Casca da jabuticaba poderosa aliada no combate à obesidade e ao diabetes
A jabuticaba é símbolo afetivo de quintal brasileiro, mas nos últimos quinze anos saiu das mãos das crianças direto para bancadas de instituições como a Universidade Estadual de Campinas (Unicamp) e a Empresa Brasileira de Pesquisa Agropecuária (Embrapa). Pesquisadores dessas entidades descobriram que a fina casca escura, antes vista como resíduo, concentra antocianinas, fibras e elagitâninos capazes de modular glicemia, colesterol e inflamação.
De fruta sazonal e perecível, o “pé de jabuticaba” virou alvo de estudos que unem nutrição, farmacologia e tecnologia de alimentos.
O interesse não é puramente acadêmico. Diabetes e obesidade já afetam mais de 100 milhões de brasileiros entre casos confirmados e pré‑diabetes. Ingredientes funcionais acessíveis podem aliviar esse peso econômico e social. Nesse cenário, aproveitar subprodutos agrícolas ganha força: reduz desperdício e cria valor para pequenos produtores.
Por que a casca vale ouro
Pesquisas da Faculdade de Engenharia de Alimentos da Unicamp mostraram que a casca concentra até oito vezes mais antocianinas do que a polpa. Essas moléculas dão o tom roxo intenso e atuam como antioxidantes, neutralizando radicais livres ligados ao envelhecimento celular.

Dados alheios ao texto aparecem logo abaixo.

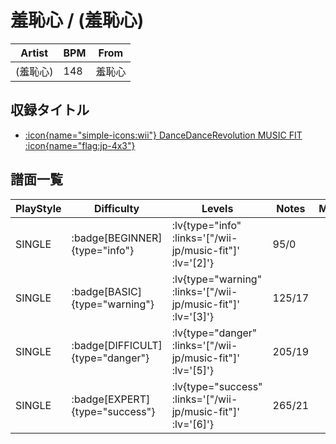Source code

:# 羞恥心 / (羞恥心)

|Artist|BPM|From|
|------|---|----|
|(羞恥心)|148|羞恥心|

## 収録タイトル

- [ :icon{name="simple-icons:wii"} DanceDanceRevolution MUSIC FIT :icon{name="flag:jp-4x3"} ](/wii-jp/music-fit)

## 譜面一覧

|PlayStyle|Difficulty|Levels|Notes|Movie|
|---------|----------|------|-----|-----|
|SINGLE| :badge[BEGINNER]{type="info"} | :lv{type="info" :links='["/wii-jp/music-fit"]' :lv='[2]'} |95/0||
|SINGLE| :badge[BASIC]{type="warning"} | :lv{type="warning" :links='["/wii-jp/music-fit"]' :lv='[3]'} |125/17||
|SINGLE| :badge[DIFFICULT]{type="danger"} | :lv{type="danger" :links='["/wii-jp/music-fit"]' :lv='[5]'} |205/19||
|SINGLE| :badge[EXPERT]{type="success"} | :lv{type="success" :links='["/wii-jp/music-fit"]' :lv='[6]'} |265/21||
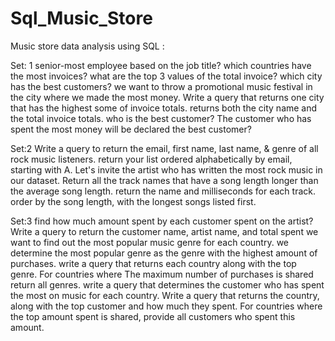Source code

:# Sql_Music_Store
Music store data analysis using SQL :


Set: 1
senior-most employee based on the job title?
which countries have the most invoices?
what are the top 3 values of the total invoice?
which city has the best customers? we want to throw a promotional music festival in the city where we made the most money. Write a query that returns one city that has the highest some of invoice totals.
returns both the city name and the total invoice totals.
who is the best customer? The customer who has spent the most money will be declared the best customer?


Set:2
Write a query to return the email, first name, last name, & genre of all rock music listeners. return your list ordered alphabetically by email, starting with A.
Let's invite the artist who has written the most rock music in our dataset. 
Return all the track names that have a song length longer than the average song length.
return the name and milliseconds for each track. order by the song length, with the longest songs listed first.


Set:3
find how much amount spent by each customer spent on the artist? Write a query to return the customer name, artist name, and total spent
we want to find out the most popular music genre for each country. we determine the most popular genre as the genre with the highest amount of purchases. write a query that returns each country along with the top genre. For countries where
The maximum number of purchases is shared return all genres.
write a query that determines the customer who has spent the most on music for each country. Write a query that returns the country, along with the top customer and how much they spent. For countries where the top amount spent is shared, provide all customers who spent this amount.
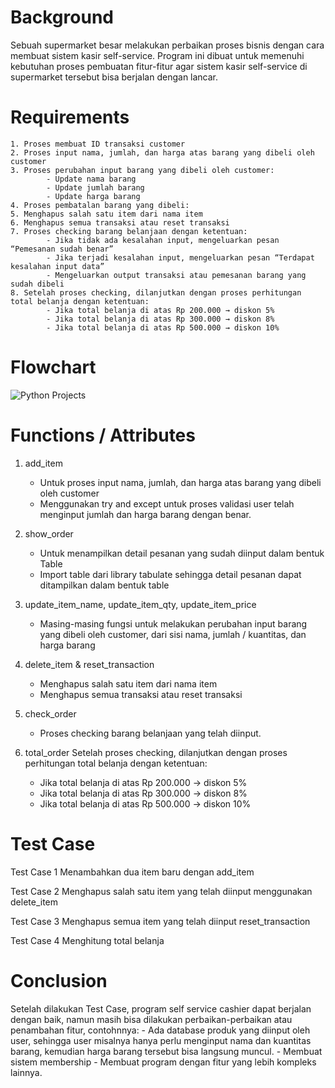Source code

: # Background
Sebuah supermarket besar melakukan perbaikan proses bisnis dengan cara membuat sistem kasir self-service. Program ini dibuat untuk memenuhi kebutuhan proses pembuatan fitur-fitur agar sistem kasir self-service di supermarket tersebut bisa berjalan dengan lancar.

# Requirements
	1. Proses membuat ID transaksi customer
	2. Proses input nama, jumlah, dan harga atas barang yang dibeli oleh customer
	3. Proses perubahan input barang yang dibeli oleh customer:
			- Update nama barang 
			- Update jumlah barang
			- Update harga barang
	4. Proses pembatalan barang yang dibeli:
	5. Menghapus salah satu item dari nama item
	6. Menghapus semua transaksi atau reset transaksi
	7. Proses checking barang belanjaan dengan ketentuan:
			- Jika tidak ada kesalahan input, mengeluarkan pesan “Pemesanan sudah benar”
			- Jika terjadi kesalahan input, mengeluarkan pesan “Terdapat kesalahan input data”
			- Mengeluarkan output transaksi atau pemesanan barang yang sudah dibeli
	8. Setelah proses checking, dilanjutkan dengan proses perhitungan total belanja dengan ketentuan:
			- Jika total belanja di atas Rp 200.000 → diskon 5%
			- Jika total belanja di atas Rp 300.000 → diskon 8%
			- Jika total belanja di atas Rp 500.000 → diskon 10%

# Flowchart
![Python Projects](https://github.com/corneliasdrjt/cashier/assets/136590789/021b8a63-411b-4c9e-9ef7-71563260c42a)


# Functions / Attributes
  1. add_item 
    
      - Untuk proses input nama, jumlah, dan harga atas barang yang dibeli oleh customer
      - Menggunakan try and except untuk proses validasi user telah menginput jumlah dan harga barang dengan benar.

  2. show_order

      - Untuk menampilkan detail pesanan yang sudah diinput dalam bentuk Table
      - Import table dari library tabulate sehingga detail pesanan dapat ditampilkan dalam bentuk table


  3. update_item_name, update_item_qty, update_item_price 

      - Masing-masing fungsi untuk melakukan perubahan input barang yang dibeli oleh customer, dari sisi nama, jumlah / kuantitas, dan harga barang
     
  4. delete_item & reset_transaction

      - Menghapus salah satu item dari nama item
      - Menghapus semua transaksi atau reset transaksi

  5. check_order

      - Proses checking barang belanjaan yang telah diinput.
  
  6. total_order
     Setelah proses checking, dilanjutkan dengan proses perhitungan total belanja dengan ketentuan:
     - Jika total belanja di atas Rp 200.000 → diskon 5%
     - Jika total belanja di atas Rp 300.000 → diskon 8%
     - Jika total belanja di atas Rp 500.000 → diskon 10%

# Test Case
  Test Case 1 
  Menambahkan dua item baru dengan add_item

  Test Case 2 
  Menghapus salah satu item yang telah diinput menggunakan delete_item

  Test Case 3
  Menghapus semua item yang telah diinput reset_transaction



  Test Case 4
  Menghitung total belanja



# Conclusion
  Setelah dilakukan Test Case, program self service cashier dapat berjalan dengan baik, namun masih bisa dilakukan perbaikan-perbaikan atau penambahan fitur, contohnnya:
    - Ada database produk yang diinput oleh user, sehingga user misalnya hanya perlu menginput nama dan kuantitas barang, kemudian harga barang tersebut bisa langsung muncul.
    - Membuat sistem membership
    - Membuat program dengan fitur yang lebih kompleks lainnya.

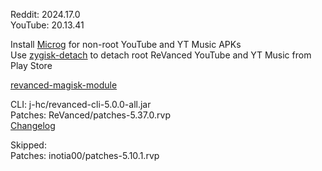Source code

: Reddit: 2024.17.0  
YouTube: 20.13.41  

Install [Microg](https://github.com/ReVanced/GmsCore/releases) for non-root YouTube and YT Music APKs  
Use [zygisk-detach](https://github.com/j-hc/zygisk-detach) to detach root ReVanced YouTube and YT Music from Play Store  

[revanced-magisk-module](https://github.com/j-hc/revanced-magisk-module)
  
CLI: j-hc/revanced-cli-5.0.0-all.jar  
Patches: ReVanced/patches-5.37.0.rvp  
[Changelog](https://github.com/ReVanced/revanced-patches/releases/tag/v5.37.0)  

Skipped:  
Patches: inotia00/patches-5.10.1.rvp        
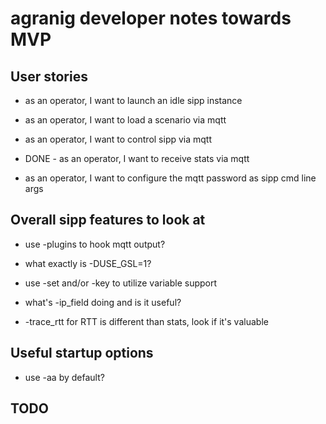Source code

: # agranig developer notes towards MVP

## User stories

* as an operator, I want to launch an idle sipp instance
* as an operator, I want to load a scenario via mqtt
* as an operator, I want to control sipp via mqtt
* DONE - as an operator, I want to receive stats via mqtt

* as an operator, I want to configure the mqtt password as sipp cmd line args

## Overall sipp features to look at

* use -plugins to hook mqtt output?
* what exactly is -DUSE_GSL=1?

* use -set and/or -key to utilize variable support

* what's -ip_field doing and is it useful?

* -trace_rtt for RTT is different than stats, look if it's valuable

## Useful startup options

* use -aa by default?

## TODO



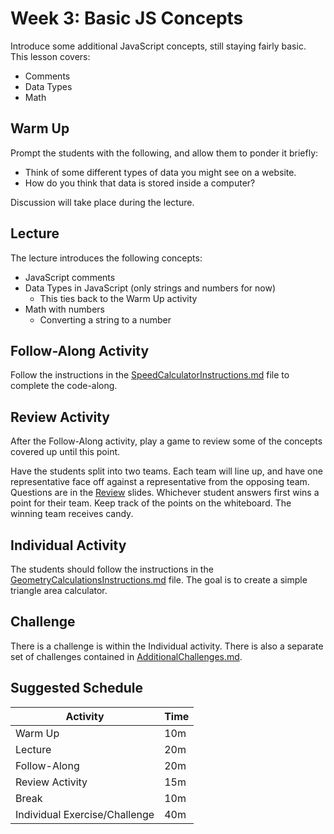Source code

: # Week 3: Basic JS Concepts
Introduce some additional JavaScript concepts, still staying fairly basic. This lesson covers:
- Comments
- Data Types
- Math

## Warm Up
Prompt the students with the following, and allow them to ponder it briefly:
- Think of some different types of data you might see on a website.
- How do you think that data is stored inside a computer?

Discussion will take place during the lecture.

## Lecture
The lecture introduces the following concepts:
- JavaScript comments
- Data Types in JavaScript (only strings and numbers for now)
    - This ties back to the Warm Up activity
- Math with numbers
    - Converting a string to a number

## Follow-Along Activity
Follow the instructions in the [SpeedCalculatorInstructions.md](SpeedCalculatorInstructions.md) file to complete the code-along.

## Review Activity
After the Follow-Along activity, play a game to review some of the concepts covered up until this point.

Have the students split into two teams. Each team will line up, and have one representative face off against a representative from the opposing team. Questions are in the [Review](Review.pptx) slides. Whichever student answers first wins a point for their team. Keep track of the points on the whiteboard. The winning team receives candy.

## Individual Activity
The students should follow the instructions in the [GeometryCalculationsInstructions.md](GeometryCalculationsInstructions.md) file. The goal is to create a simple triangle area calculator.

## Challenge
There is a challenge is within the Individual activity. There is also a separate set of challenges contained in [AdditionalChallenges.md](AdditionalChallenges.md).

## Suggested Schedule
| Activity | Time |
|-|-|
| Warm Up | 10m |
| Lecture | 20m |
| Follow-Along | 20m |
| Review Activity | 15m |
| Break | 10m |
| Individual Exercise/Challenge | 40m |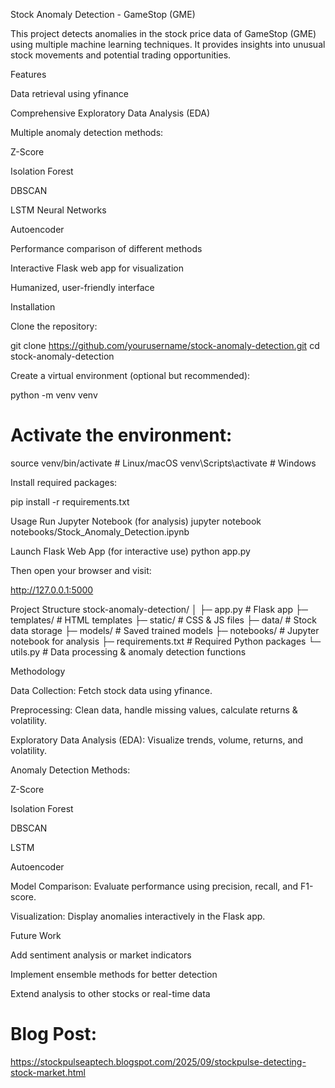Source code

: 
Stock Anomaly Detection - GameStop (GME)

This project detects anomalies in the stock price data of GameStop (GME) using multiple machine learning techniques. It provides insights into unusual stock movements and potential trading opportunities.

Features

Data retrieval using yfinance

Comprehensive Exploratory Data Analysis (EDA)

Multiple anomaly detection methods:

Z-Score

Isolation Forest

DBSCAN

LSTM Neural Networks

Autoencoder

Performance comparison of different methods

Interactive Flask web app for visualization

Humanized, user-friendly interface

Installation

Clone the repository:

git clone https://github.com/yourusername/stock-anomaly-detection.git
cd stock-anomaly-detection


Create a virtual environment (optional but recommended):

python -m venv venv
# Activate the environment:
source venv/bin/activate  # Linux/macOS
venv\Scripts\activate     # Windows


Install required packages:

pip install -r requirements.txt

Usage
Run Jupyter Notebook (for analysis)
jupyter notebook notebooks/Stock_Anomaly_Detection.ipynb

Launch Flask Web App (for interactive use)
python app.py


Then open your browser and visit:

http://127.0.0.1:5000

Project Structure
stock-anomaly-detection/
│
├─ app.py                 # Flask app
├─ templates/             # HTML templates
├─ static/                # CSS & JS files
├─ data/                  # Stock data storage
├─ models/                # Saved trained models
├─ notebooks/             # Jupyter notebook for analysis
├─ requirements.txt       # Required Python packages
└─ utils.py               # Data processing & anomaly detection functions

Methodology

Data Collection: Fetch stock data using yfinance.

Preprocessing: Clean data, handle missing values, calculate returns & volatility.

Exploratory Data Analysis (EDA): Visualize trends, volume, returns, and volatility.

Anomaly Detection Methods:

Z-Score

Isolation Forest

DBSCAN

LSTM

Autoencoder

Model Comparison: Evaluate performance using precision, recall, and F1-score.

Visualization: Display anomalies interactively in the Flask app.

Future Work

Add sentiment analysis or market indicators

Implement ensemble methods for better detection

Extend analysis to other stocks or real-time data


# Blog Post:
https://stockpulseaptech.blogspot.com/2025/09/stockpulse-detecting-stock-market.html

Além disso, a casca traz fibras solúveis que formam um gel no intestino, retardando a absorção de açúcares e promovendo saciedade. Esse “combo” de polifenóis e fibras ajuda a explicar a redução de glicose observada em modelos animais e, mais recentemente, em voluntários com síndrome metabólica.
Outro diferencial são os elagitâninos, polifenóis que quase não aparecem em frutas tropicais. No cólon, eles se transformam em urolitinas, compostos que a literatura científica relaciona à proteção contra doenças inflamatórias e até certos tipos de câncer. Ou seja, a jabuticaba entrega benefícios locais (intestino) e sistêmicos (fígado, coração, cérebro) usando um mecanismo de dupla ação: alimentar boas bactérias e oferecer moléculas bioativas.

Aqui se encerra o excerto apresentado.